> _What the task requires_
Establish how many lines below contain the string "label". Respond with that number alone.

> _Dataset entries_
● ● ● ● ●

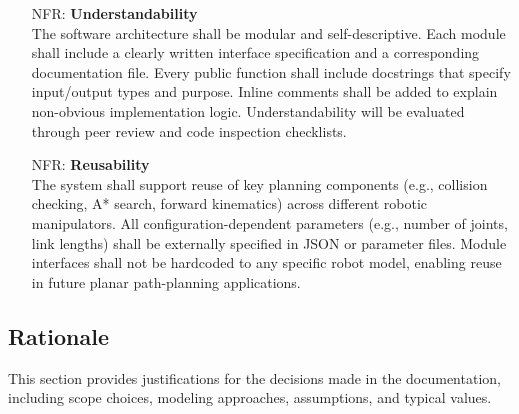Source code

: \documentclass[12pt]{article}
\newcounter{nfrnum} %
\begin{document}
\begin{itemize}
  \item[NFR\refstepcounter{nfrnum}\thenfrnum \label{NFR_Understandability}:]  
    \textbf{Understandability} \\
    The software architecture shall be modular and self-descriptive. Each module shall include a clearly written interface specification and a corresponding documentation file. Every public function shall include docstrings that specify input/output types and purpose. Inline comments shall be added to explain non-obvious implementation logic. Understandability will be evaluated through peer review and code inspection checklists.
  
  \item[NFR\refstepcounter{nfrnum}\thenfrnum \label{NFR_Reusability}:]  
    \textbf{Reusability} \\
    The system shall support reuse of key planning components (e.g., collision checking, A* search, forward kinematics) across different robotic manipulators. All configuration-dependent parameters (e.g., number of joints, link lengths) shall be externally specified in JSON or parameter files. Module interfaces shall not be hardcoded to any specific robot model, enabling reuse in future planar path-planning applications.
  
  \end{itemize}
  

  \subsection{Rationale}

  This section provides justifications for the decisions made in the documentation, including scope choices, modeling approaches, assumptions, and typical values.
  
\end{document}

● ● ● ● ●

> _Result_
2